For the Mets to lock up the National League East, they’ll need the players that got them this far to carry them home.
It’s an obvious sentiment, but it’s also most of what drives professional sports. The best teams are often the ones that have the best players, who in turn perform like they are indeed the best players. In the Mets’ clubhouse, that means five or six guys, two of which will have to come off the injured list before delivering the team to glory.
Max Scherzer, the first of the injured stars, is apparently ready to go for Monday. His manager identified that date early in the week, stuck to it after Scherzer’s rehab start on Wednesday, and on Friday said that Scherzer’s demeanor in the clubhouse has made it clear that he’ll be ready.
“I can tell by his face as soon as he comes through the door,” Buck Showalter said. “He’s getting ready for Monday. So far, so good.”
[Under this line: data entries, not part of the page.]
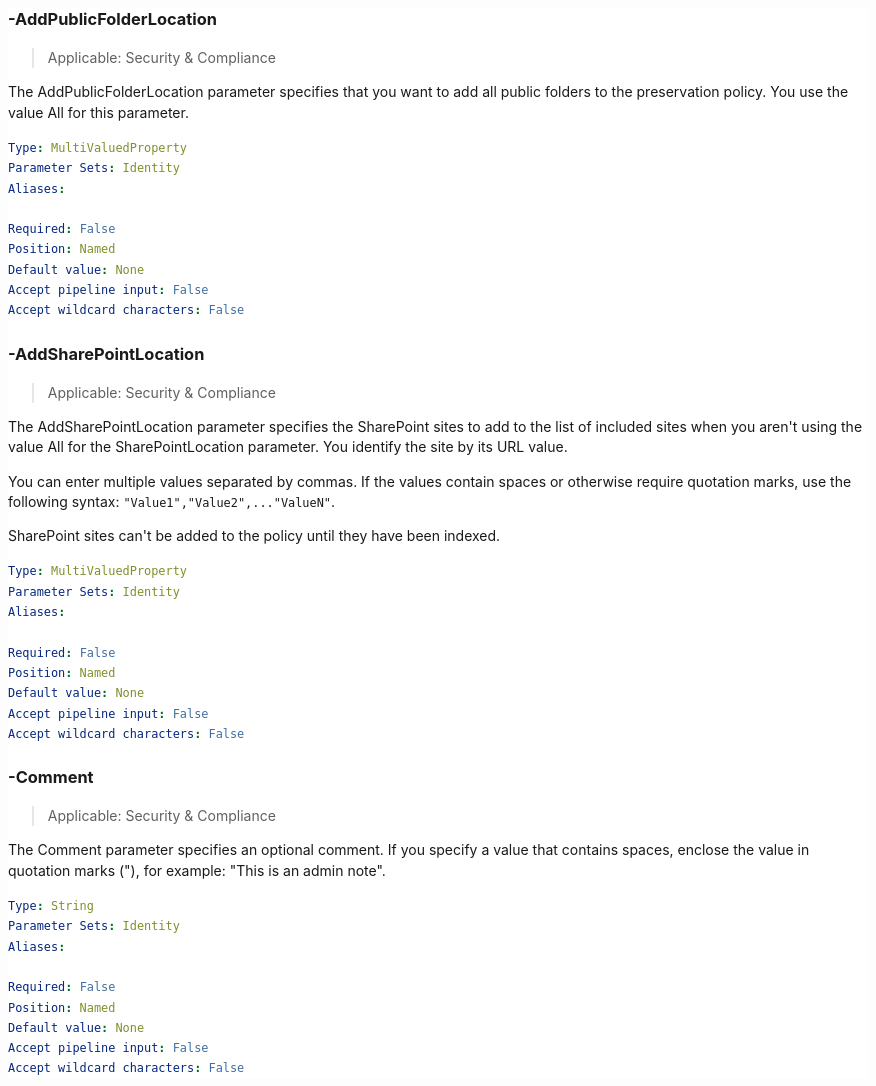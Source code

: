 ### -AddPublicFolderLocation

> Applicable: Security & Compliance

The AddPublicFolderLocation parameter specifies that you want to add all public folders to the preservation policy. You use the value All for this parameter.

```yaml
Type: MultiValuedProperty
Parameter Sets: Identity
Aliases:

Required: False
Position: Named
Default value: None
Accept pipeline input: False
Accept wildcard characters: False
```

### -AddSharePointLocation

> Applicable: Security & Compliance

The AddSharePointLocation parameter specifies the SharePoint sites to add to the list of included sites when you aren't using the value All for the SharePointLocation parameter. You identify the site by its URL value.

You can enter multiple values separated by commas. If the values contain spaces or otherwise require quotation marks, use the following syntax: `"Value1","Value2",..."ValueN"`.

SharePoint sites can't be added to the policy until they have been indexed.

```yaml
Type: MultiValuedProperty
Parameter Sets: Identity
Aliases:

Required: False
Position: Named
Default value: None
Accept pipeline input: False
Accept wildcard characters: False
```

### -Comment

> Applicable: Security & Compliance

The Comment parameter specifies an optional comment. If you specify a value that contains spaces, enclose the value in quotation marks ("), for example: "This is an admin note".

```yaml
Type: String
Parameter Sets: Identity
Aliases:

Required: False
Position: Named
Default value: None
Accept pipeline input: False
Accept wildcard characters: False
```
Getting Scherzer back is a huge first step in outracing the Braves to the top of the NL East mountain. Slotting him into the rotation on Monday also means the Mets should get at least three more regular season starts out of the three-time Cy Young winner, including one that could potentially happen in Atlanta during the last road series of the year.
Starling Marte’s injury is a little harder to figure. Showalter has been big on reminding reporters that Marte does in fact have a broken finger, something that makes both swinging a bat and throwing a baseball quite difficult. While his name doesn’t carry as much cache as some of his more high-profile teammates, Marte has been just as integral to the team’s success. His batting average (.292) is second among Mets’ qualified hitters behind Jeff McNeil while his 18 stolen bases lead the team.
His presence in the two-hole of the lineup has also helped leadoff man Brandon Nimmo see more pitches to hit, and Marte hitting ahead of Francisco Lindor has led to many of the shortstop’s 94 RBI. Marte is eligible to come off the 10-day IL as of Saturday, but with very little updates on that front, it looks like his triumphant return will have to wait.
As such, the other big boppers in the lineup will have to rise up. Lindor is heating up at the right time. In his last 17 games, dating back to the first game of the Mets’ home series against the juggernaut Dodgers, Lindor is slashing .288/.356/.485. All of those numbers are improvements over his season-long marks, and one more double in September will match the most he’s had in any month of the season.
The only concern with Lindor right now might be that he naturally cools off in the final two weeks. If that does happen, he’ll experience the inverse of Pete Alonso’s month at the plate. Alonso went 1-for-11 in that Dodgers series with four strikeouts. After hitting a homer in the subsequent series opener against Washington, he then went hitless for the next three games. But since then, the Polar Bear’s claws have come back out.
For the last ten games, Alonso has replaced his bat with a sledgehammer. That span includes 13 hits, three homers and seven RBI. Alonso has a casual .333/.386/.590 slash line in this gilded run, good for a .976 OPS. While it’s a very small sample, so is the rest of the season. Even if he comes down a bit, keeping Alonso near this level he’s currently at bodes well for the Mets’ chances of hanging their first NL East banner since 2015.
Lindor and Alonso have been a constant headache for opponents all season, while Scherzer and Marte’s fantastic seasons have been interrupted by injury. Somewhere in the middle of that is Jacob deGrom, who got off to a delayed start, but thankfully hasn’t been interrupted at all in his path toward reclaiming the Best Pitcher in the World throne.
One of many unfortunate truths about deGrom’s career is that he hasn’t pitched in a ton of big games since 2015 and 2016, which were his second and third years in the league. In his first eight years with the Mets, deGrom played for five teams that finished with a losing record. That is no longer the case, and he will soon get a chance to break out his dusty postseason cape from the back of the closet.
Before that, though, he has to show that he can also be a superhero in his final starts of the regular season. As the season’s hourglass ticks away and the margin for error becomes even smaller, deGrom’s role takes on a much more important status. With free agency on the horizon at the end of the year too, and deGrom’s stated intention of opting out of his contract to explore that free agency, a lot of money is also on the line between now and November.
Marte is the only question mark here as far as playing time. Scherzer, Lindor, Alonso and deGrom will all factor extremely heavily in this rabid quest to finish ahead of Atlanta. If any of them go ghost, the ensuing quest for a World Series championship will start in the wild card round, making things much harder for both the superstars and their role-playing teammates.